* Records supplied

====

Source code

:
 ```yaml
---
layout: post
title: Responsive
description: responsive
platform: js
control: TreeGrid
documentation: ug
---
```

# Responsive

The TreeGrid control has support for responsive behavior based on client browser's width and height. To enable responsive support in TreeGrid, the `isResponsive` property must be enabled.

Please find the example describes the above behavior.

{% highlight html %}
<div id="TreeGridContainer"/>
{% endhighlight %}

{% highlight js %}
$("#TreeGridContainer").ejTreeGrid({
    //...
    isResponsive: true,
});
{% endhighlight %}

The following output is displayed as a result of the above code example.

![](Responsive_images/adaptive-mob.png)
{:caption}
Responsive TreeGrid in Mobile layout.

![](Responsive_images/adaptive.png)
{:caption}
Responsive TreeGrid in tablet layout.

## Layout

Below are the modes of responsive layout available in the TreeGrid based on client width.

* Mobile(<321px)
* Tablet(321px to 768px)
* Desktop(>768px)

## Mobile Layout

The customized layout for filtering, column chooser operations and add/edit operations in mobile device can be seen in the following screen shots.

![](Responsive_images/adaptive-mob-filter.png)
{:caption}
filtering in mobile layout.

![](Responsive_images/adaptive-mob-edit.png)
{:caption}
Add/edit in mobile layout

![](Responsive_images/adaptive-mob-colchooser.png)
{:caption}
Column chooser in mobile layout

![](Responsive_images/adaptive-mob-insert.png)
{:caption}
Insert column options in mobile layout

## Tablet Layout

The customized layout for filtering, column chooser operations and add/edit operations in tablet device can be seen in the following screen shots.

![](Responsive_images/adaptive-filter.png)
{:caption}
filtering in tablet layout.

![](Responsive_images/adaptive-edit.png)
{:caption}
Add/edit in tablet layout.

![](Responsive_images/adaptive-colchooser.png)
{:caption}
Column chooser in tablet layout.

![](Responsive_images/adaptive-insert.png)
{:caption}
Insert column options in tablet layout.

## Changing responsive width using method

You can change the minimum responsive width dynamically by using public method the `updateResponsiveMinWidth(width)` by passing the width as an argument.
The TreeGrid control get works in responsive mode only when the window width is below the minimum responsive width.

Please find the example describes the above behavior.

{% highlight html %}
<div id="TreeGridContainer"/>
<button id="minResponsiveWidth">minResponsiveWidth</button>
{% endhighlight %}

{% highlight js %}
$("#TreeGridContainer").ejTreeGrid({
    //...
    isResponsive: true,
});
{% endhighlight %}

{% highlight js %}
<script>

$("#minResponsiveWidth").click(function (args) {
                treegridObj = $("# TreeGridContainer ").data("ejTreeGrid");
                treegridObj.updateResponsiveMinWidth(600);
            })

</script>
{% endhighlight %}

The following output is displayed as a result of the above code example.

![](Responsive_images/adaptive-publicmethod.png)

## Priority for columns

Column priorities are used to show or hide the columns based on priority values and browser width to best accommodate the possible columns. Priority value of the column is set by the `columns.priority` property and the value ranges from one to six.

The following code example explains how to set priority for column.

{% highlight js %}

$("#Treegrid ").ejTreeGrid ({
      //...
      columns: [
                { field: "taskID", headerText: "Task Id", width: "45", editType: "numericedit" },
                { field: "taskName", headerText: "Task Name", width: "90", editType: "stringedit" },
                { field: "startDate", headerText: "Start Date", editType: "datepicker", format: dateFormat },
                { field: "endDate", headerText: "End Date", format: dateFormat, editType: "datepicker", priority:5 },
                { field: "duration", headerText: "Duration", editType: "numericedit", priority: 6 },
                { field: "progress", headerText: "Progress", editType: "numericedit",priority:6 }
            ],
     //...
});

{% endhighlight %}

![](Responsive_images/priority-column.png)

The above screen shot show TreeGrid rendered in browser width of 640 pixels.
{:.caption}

====

Write out each entry again, word for word.

* Completed task
Source code

:
 ```yaml
---
layout: post
title: Responsive
description: responsive
platform: js
control: TreeGrid
documentation: ug
---
```

# Responsive

The TreeGrid control has support for responsive behavior based on client browser's width and height. To enable responsive support in TreeGrid, the `isResponsive` property must be enabled.

Please find the example describes the above behavior.

{% highlight html %}
<div id="TreeGridContainer"/>
{% endhighlight %}

{% highlight js %}
$("#TreeGridContainer").ejTreeGrid({
    //...
    isResponsive: true,
});
{% endhighlight %}

The following output is displayed as a result of the above code example.

![](Responsive_images/adaptive-mob.png)
{:caption}
Responsive TreeGrid in Mobile layout.

![](Responsive_images/adaptive.png)
{:caption}
Responsive TreeGrid in tablet layout.

## Layout

Below are the modes of responsive layout available in the TreeGrid based on client width.

* Mobile(<321px)
* Tablet(321px to 768px)
* Desktop(>768px)

## Mobile Layout

The customized layout for filtering, column chooser operations and add/edit operations in mobile device can be seen in the following screen shots.

![](Responsive_images/adaptive-mob-filter.png)
{:caption}
filtering in mobile layout.

![](Responsive_images/adaptive-mob-edit.png)
{:caption}
Add/edit in mobile layout

![](Responsive_images/adaptive-mob-colchooser.png)
{:caption}
Column chooser in mobile layout

![](Responsive_images/adaptive-mob-insert.png)
{:caption}
Insert column options in mobile layout

## Tablet Layout

The customized layout for filtering, column chooser operations and add/edit operations in tablet device can be seen in the following screen shots.

![](Responsive_images/adaptive-filter.png)
{:caption}
filtering in tablet layout.

![](Responsive_images/adaptive-edit.png)
{:caption}
Add/edit in tablet layout.

![](Responsive_images/adaptive-colchooser.png)
{:caption}
Column chooser in tablet layout.

![](Responsive_images/adaptive-insert.png)
{:caption}
Insert column options in tablet layout.

## Changing responsive width using method

You can change the minimum responsive width dynamically by using public method the `updateResponsiveMinWidth(width)` by passing the width as an argument.
The TreeGrid control get works in responsive mode only when the window width is below the minimum responsive width.

Please find the example describes the above behavior.

{% highlight html %}
<div id="TreeGridContainer"/>
<button id="minResponsiveWidth">minResponsiveWidth</button>
{% endhighlight %}

{% highlight js %}
$("#TreeGridContainer").ejTreeGrid({
    //...
    isResponsive: true,
});
{% endhighlight %}

{% highlight js %}
<script>

$("#minResponsiveWidth").click(function (args) {
                treegridObj = $("# TreeGridContainer ").data("ejTreeGrid");
                treegridObj.updateResponsiveMinWidth(600);
            })

</script>
{% endhighlight %}

The following output is displayed as a result of the above code example.

![](Responsive_images/adaptive-publicmethod.png)

## Priority for columns

Column priorities are used to show or hide the columns based on priority values and browser width to best accommodate the possible columns. Priority value of the column is set by the `columns.priority` property and the value ranges from one to six.

The following code example explains how to set priority for column.

{% highlight js %}

$("#Treegrid ").ejTreeGrid ({
      //...
      columns: [
                { field: "taskID", headerText: "Task Id", width: "45", editType: "numericedit" },
                { field: "taskName", headerText: "Task Name", width: "90", editType: "stringedit" },
                { field: "startDate", headerText: "Start Date", editType: "datepicker", format: dateFormat },
                { field: "endDate", headerText: "End Date", format: dateFormat, editType: "datepicker", priority:5 },
                { field: "duration", headerText: "Duration", editType: "numericedit", priority: 6 },
                { field: "progress", headerText: "Progress", editType: "numericedit",priority:6 }
            ],
     //...
});

{% endhighlight %}

![](Responsive_images/priority-column.png)

The above screen shot show TreeGrid rendered in browser width of 640 pixels.
{:.caption}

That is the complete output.